Title: Barriers to the effective management of diabetic foot in the middle east
Abdul Hakeem Hamza obtained his medical degree from the Manipal Academy of Higher Education, India and further postgraduate qualifications from the Royal College Of General Practitioners, UK. During this period he also served as one of the lead family physicians in Liverpool Primary Care Trust. After almost 11 years experience in UK, he is currently undertaking a role of consultant family medicine in the Primary Health Care Corporation in Qatar. His keen interests lie in the fields of diabetes, diabetic research and medical education and he is a trainer for the MRCGP International candidates.
The incidence and prevalence of Type 2 Diabetes is increasing worldwide but developing economies will bear a disproportionate share of this burden. The expected alarming increase in the prevalence of Diabetes in this region also increases the risk of Diabetic complications such as Diabetic Foot. Diabetic foot ulcers are the most common cause of lower limb amputations worldwide as well as in the Middle East. 1 in 4 diabetic patients risk developing foot ulcers, half of them will become infected and 1 in 5 will require an amputation.
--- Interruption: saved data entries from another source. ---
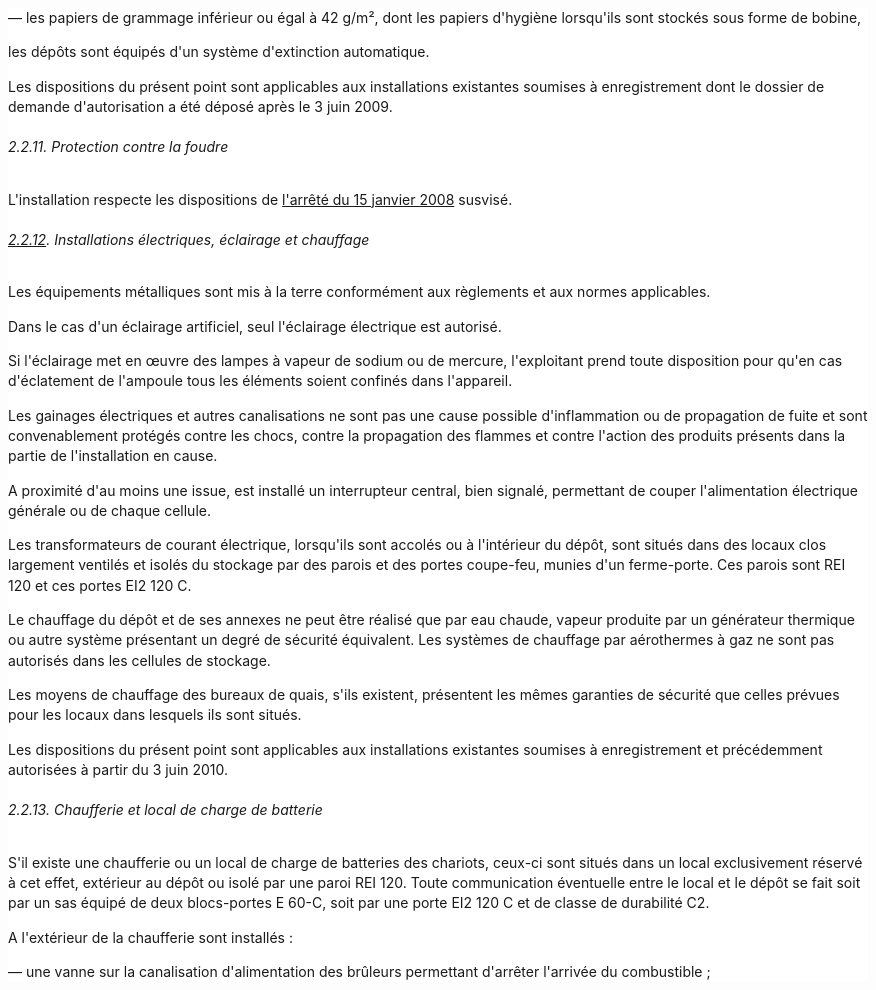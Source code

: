― les papiers de grammage inférieur ou égal à 42 g/m², dont les papiers d'hygiène lorsqu'ils sont stockés sous forme de bobine,

les dépôts sont équipés d'un système d'extinction automatique.

Les dispositions du présent point sont applicables aux installations existantes soumises à enregistrement dont le dossier de demande d'autorisation a été déposé après le 3 juin 2009.

###### 2.2.11. Protection contre la foudre

L'installation respecte les dispositions de [l'arrêté du 15 janvier 2008](https://aida.ineris.fr/consultation_document/4585) susvisé.

###### [2.2.12](#2212-installations-électriques,-éclairage-et-chauffage). Installations électriques, éclairage et chauffage

Les équipements métalliques sont mis à la terre conformément aux règlements et aux normes applicables.

Dans le cas d'un éclairage artificiel, seul l'éclairage électrique est autorisé.

Si l'éclairage met en œuvre des lampes à vapeur de sodium ou de mercure, l'exploitant prend toute disposition pour qu'en cas d'éclatement de l'ampoule tous les éléments soient confinés dans l'appareil.

Les gainages électriques et autres canalisations ne sont pas une cause possible d'inflammation ou de propagation de fuite et sont convenablement protégés contre les chocs, contre la propagation des flammes et contre l'action des produits présents dans la partie de l'installation en cause.

A proximité d'au moins une issue, est installé un interrupteur central, bien signalé, permettant de couper l'alimentation électrique générale ou de chaque cellule.

Les transformateurs de courant électrique, lorsqu'ils sont accolés ou à l'intérieur du dépôt, sont situés dans des locaux clos largement ventilés et isolés du stockage par des parois et des portes coupe-feu, munies d'un ferme-porte. Ces parois sont REI 120 et ces portes EI2 120 C.

Le chauffage du dépôt et de ses annexes ne peut être réalisé que par eau chaude, vapeur produite par un générateur thermique ou autre système présentant un degré de sécurité équivalent. Les systèmes de chauffage par aérothermes à gaz ne sont pas autorisés dans les cellules de stockage.

Les moyens de chauffage des bureaux de quais, s'ils existent, présentent les mêmes garanties de sécurité que celles prévues pour les locaux dans lesquels ils sont situés.

Les dispositions du présent point sont applicables aux installations existantes soumises à enregistrement et précédemment autorisées à partir du 3 juin 2010.

###### 2.2.13. Chaufferie et local de charge de batterie

S'il existe une chaufferie ou un local de charge de batteries des chariots, ceux-ci sont situés dans un local exclusivement réservé à cet effet, extérieur au dépôt ou isolé par une paroi REI 120. Toute communication éventuelle entre le local et le dépôt se fait soit par un sas équipé de deux blocs-portes E 60-C, soit par une porte EI2 120 C et de classe de durabilité C2.

A l'extérieur de la chaufferie sont installés :

― une vanne sur la canalisation d'alimentation des brûleurs permettant d'arrêter l'arrivée du combustible ;
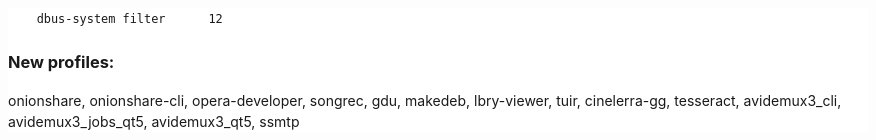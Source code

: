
 ```
    dbus-system filter 		12

```

### New profiles:

onionshare, onionshare-cli, opera-developer, songrec, gdu, makedeb, lbry-viewer, tuir,
cinelerra-gg, tesseract, avidemux3_cli, avidemux3_jobs_qt5, avidemux3_qt5, ssmtp



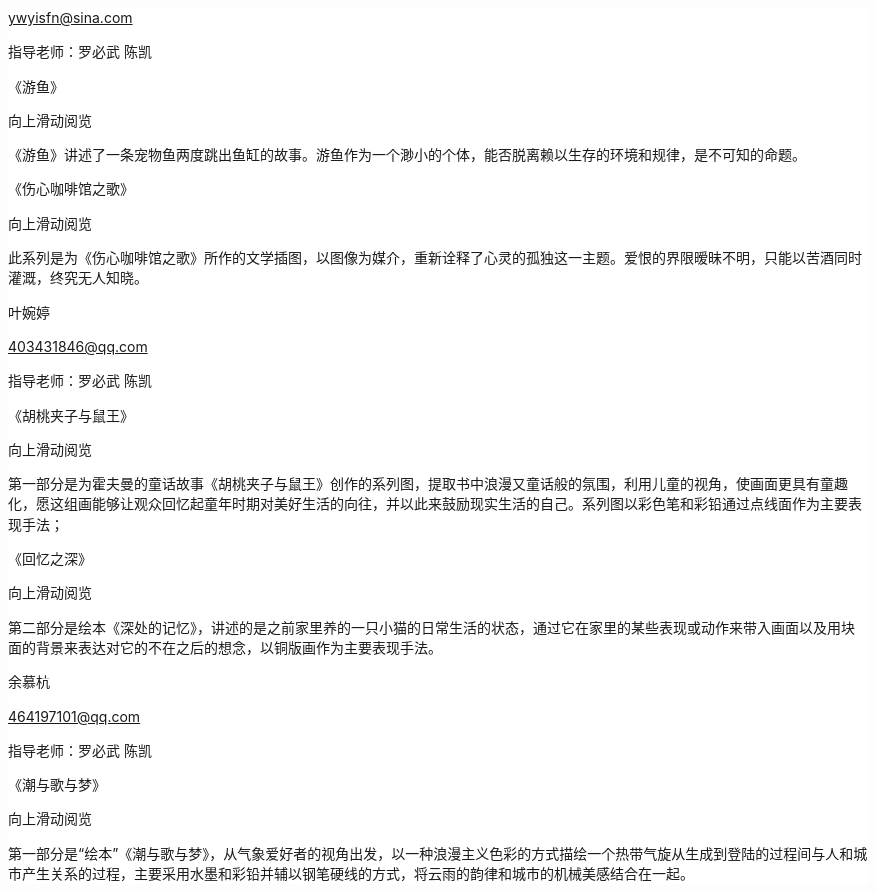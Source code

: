 ywyisfn@sina.com

指导老师：罗必武 陈凯


《游鱼》


向上滑动阅览

《游鱼》讲述了一条宠物鱼两度跳出鱼缸的故事。游鱼作为一个渺小的个体，能否脱离赖以生存的环境和规律，是不可知的命题。



《伤心咖啡馆之歌》


向上滑动阅览

此系列是为《伤心咖啡馆之歌》所作的文学插图，以图像为媒介，重新诠释了心灵的孤独这一主题。爱恨的界限暧昧不明，只能以苦酒同时灌溉，终究无人知晓。





叶婉婷

403431846@qq.com

指导老师：罗必武 陈凯


《胡桃夹子与鼠王》


向上滑动阅览

第一部分是为霍夫曼的童话故事《胡桃夹子与鼠王》创作的系列图，提取书中浪漫又童话般的氛围，利用儿童的视角，使画面更具有童趣化，愿这组画能够让观众回忆起童年时期对美好生活的向往，并以此来鼓励现实生活的自己。系列图以彩色笔和彩铅通过点线面作为主要表现手法；



《回忆之深》





向上滑动阅览


第二部分是绘本《深处的记忆》，讲述的是之前家里养的一只小猫的日常生活的状态，通过它在家里的某些表现或动作来带入画面以及用块面的背景来表达对它的不在之后的想念，以铜版画作为主要表现手法。




余慕杭 

464197101@qq.com

指导老师：罗必武 陈凯


《潮与歌与梦》


向上滑动阅览


第一部分是“绘本”《潮与歌与梦》，从气象爱好者的视角出发，以一种浪漫主义色彩的方式描绘一个热带气旋从生成到登陆的过程间与人和城市产生关系的过程，主要采用水墨和彩铅并辅以钢笔硬线的方式，将云雨的韵律和城市的机械美感结合在一起。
The odds of developing this risk in the Middle East population is even higher due to higher prevalence of Diabetes, social and lifestyle characteristics of the population, lack of understanding in patients and professionals leading to defective screening and identification at primary care level. Within the remit of the available evidence we identify various barriers to the effective management of diabetic foot in the Middle East region. These factors range from patient perspectives and beliefs, lack of awareness among healthcare professionals, scarcity of services, expertise and a lack of understanding in priority setting and resource allocation at the organizational level. A massive up scaling of services and expertise in the Middle East region is urgently required to prevent a rise in amputation levels and to lessen the future health and economic burden. We shall explore and discuss these barriers, challenges in counteracting them and the grave consequences or expected outcomes if these barriers are not overcome.